◆ Data supplied ◆
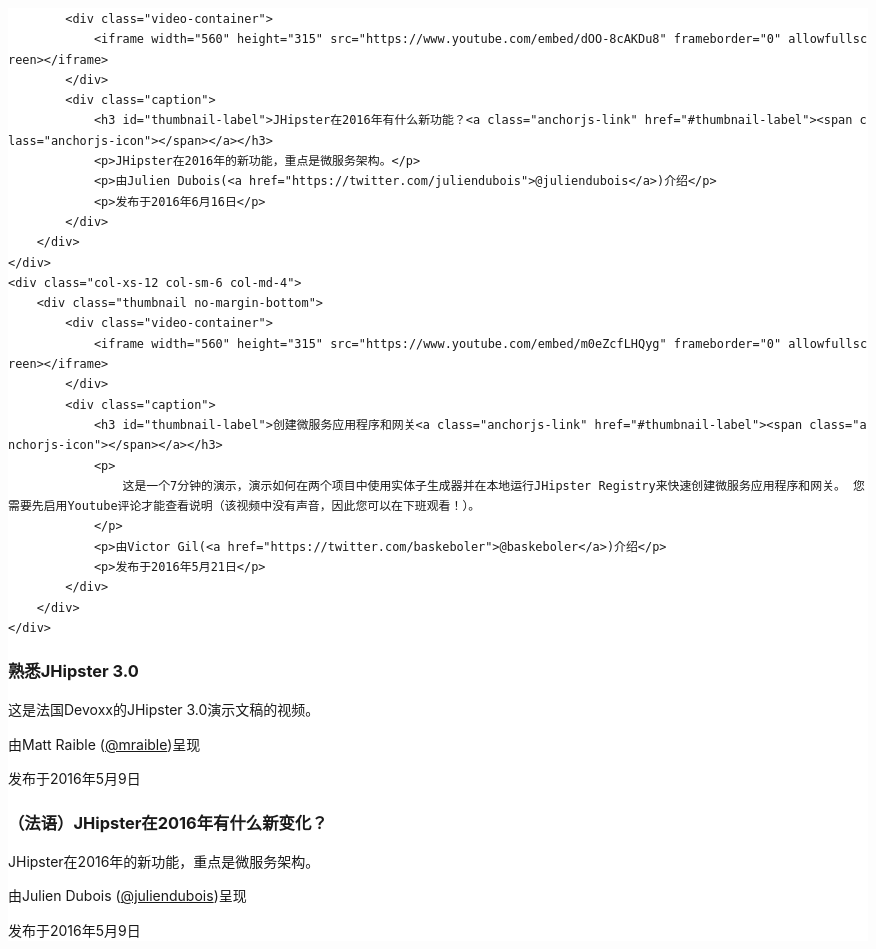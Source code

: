             <div class="video-container">
                <iframe width="560" height="315" src="https://www.youtube.com/embed/dOO-8cAKDu8" frameborder="0" allowfullscreen></iframe>
            </div>
            <div class="caption">
                <h3 id="thumbnail-label">JHipster在2016年有什么新功能？<a class="anchorjs-link" href="#thumbnail-label"><span class="anchorjs-icon"></span></a></h3>
                <p>JHipster在2016年的新功能，重点是微服务架构。</p>
                <p>由Julien Dubois(<a href="https://twitter.com/juliendubois">@juliendubois</a>)介绍</p>
                <p>发布于2016年6月16日</p>
            </div>
        </div>
    </div>
    <div class="col-xs-12 col-sm-6 col-md-4">
        <div class="thumbnail no-margin-bottom">
            <div class="video-container">
                <iframe width="560" height="315" src="https://www.youtube.com/embed/m0eZcfLHQyg" frameborder="0" allowfullscreen></iframe>
            </div>
            <div class="caption">
                <h3 id="thumbnail-label">创建微服务应用程序和网关<a class="anchorjs-link" href="#thumbnail-label"><span class="anchorjs-icon"></span></a></h3>
                <p>
                    这是一个7分钟的演示，演示如何在两个项目中使用实体子生成器并在本地运行JHipster Registry来快速创建微服务应用程序和网关。 您需要先启用Youtube评论才能查看说明（该视频中没有声音，因此您可以在下班观看！）。
                </p>
                <p>由Victor Gil(<a href="https://twitter.com/baskeboler">@baskeboler</a>)介绍</p>
                <p>发布于2016年5月21日</p>
            </div>
        </div>
    </div>
</div>
<div class="row">
    <div class="col-xs-12 col-sm-6 col-md-4">
        <div class="thumbnail no-margin-bottom">
            <div class="video-container">
                <iframe width="560" height="315" src="https://www.youtube.com/embed/kkHN2G_nXV0" frameborder="0" allowfullscreen></iframe>
            </div>
            <div class="caption">
                <h3 id="thumbnail-label">熟悉JHipster 3.0<a class="anchorjs-link" href="#thumbnail-label"><span class="anchorjs-icon"></span></a></h3>
                <p>这是法国Devoxx的JHipster 3.0演示文稿的视频。</p>
                <p>由Matt Raible (<a href="https://twitter.com/mraible">@mraible</a>)呈现</p>
                <p>发布于2016年5月9日</p>
            </div>
        </div>
    </div>
    <div class="col-xs-12 col-sm-6 col-md-4">
        <div class="thumbnail no-margin-bottom">
            <div class="video-container">
                <iframe width="560" height="315" src="https://www.youtube.com/embed/nnkxLSJcFLQ" frameborder="0" allowfullscreen></iframe>
            </div>
            <div class="caption">
                <h3 id="thumbnail-label">（法语）JHipster在2016年有什么新变化？<a class="anchorjs-link" href="#thumbnail-label"><span class="anchorjs-icon"></span></a></h3>
                <p>JHipster在2016年的新功能，重点是微服务架构。</p>
                <p>由Julien Dubois (<a href="https://twitter.com/juliendubois">@juliendubois</a>)呈现</p>
                <p>发布于2016年5月9日</p>
            </div>
        </div>
    </div>
    <div class="col-xs-12 col-sm-6 col-md-4">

◆ What to do ◆
Your answer must restate the entries word for word and contain no pictures.

◆ Solved problem ◆
Source code

:             <div class="video-container">
                <iframe width="560" height="315" src="https://www.youtube.com/embed/dOO-8cAKDu8" frameborder="0" allowfullscreen></iframe>
            </div>
            <div class="caption">
                <h3 id="thumbnail-label">JHipster在2016年有什么新功能？<a class="anchorjs-link" href="#thumbnail-label"><span class="anchorjs-icon"></span></a></h3>
                <p>JHipster在2016年的新功能，重点是微服务架构。</p>
                <p>由Julien Dubois(<a href="https://twitter.com/juliendubois">@juliendubois</a>)介绍</p>
                <p>发布于2016年6月16日</p>
            </div>
        </div>
    </div>
    <div class="col-xs-12 col-sm-6 col-md-4">
        <div class="thumbnail no-margin-bottom">
            <div class="video-container">
                <iframe width="560" height="315" src="https://www.youtube.com/embed/m0eZcfLHQyg" frameborder="0" allowfullscreen></iframe>
            </div>
            <div class="caption">
                <h3 id="thumbnail-label">创建微服务应用程序和网关<a class="anchorjs-link" href="#thumbnail-label"><span class="anchorjs-icon"></span></a></h3>
                <p>
                    这是一个7分钟的演示，演示如何在两个项目中使用实体子生成器并在本地运行JHipster Registry来快速创建微服务应用程序和网关。 您需要先启用Youtube评论才能查看说明（该视频中没有声音，因此您可以在下班观看！）。
                </p>
                <p>由Victor Gil(<a href="https://twitter.com/baskeboler">@baskeboler</a>)介绍</p>
                <p>发布于2016年5月21日</p>
            </div>
        </div>
    </div>
</div>
<div class="row">
    <div class="col-xs-12 col-sm-6 col-md-4">
        <div class="thumbnail no-margin-bottom">
            <div class="video-container">
                <iframe width="560" height="315" src="https://www.youtube.com/embed/kkHN2G_nXV0" frameborder="0" allowfullscreen></iframe>
            </div>
            <div class="caption">
                <h3 id="thumbnail-label">熟悉JHipster 3.0<a class="anchorjs-link" href="#thumbnail-label"><span class="anchorjs-icon"></span></a></h3>
                <p>这是法国Devoxx的JHipster 3.0演示文稿的视频。</p>
                <p>由Matt Raible (<a href="https://twitter.com/mraible">@mraible</a>)呈现</p>
                <p>发布于2016年5月9日</p>
            </div>
        </div>
    </div>
    <div class="col-xs-12 col-sm-6 col-md-4">
        <div class="thumbnail no-margin-bottom">
            <div class="video-container">
                <iframe width="560" height="315" src="https://www.youtube.com/embed/nnkxLSJcFLQ" frameborder="0" allowfullscreen></iframe>
            </div>
            <div class="caption">
                <h3 id="thumbnail-label">（法语）JHipster在2016年有什么新变化？<a class="anchorjs-link" href="#thumbnail-label"><span class="anchorjs-icon"></span></a></h3>
                <p>JHipster在2016年的新功能，重点是微服务架构。</p>
                <p>由Julien Dubois (<a href="https://twitter.com/juliendubois">@juliendubois</a>)呈现</p>
                <p>发布于2016年5月9日</p>
            </div>
        </div>
    </div>
    <div class="col-xs-12 col-sm-6 col-md-4">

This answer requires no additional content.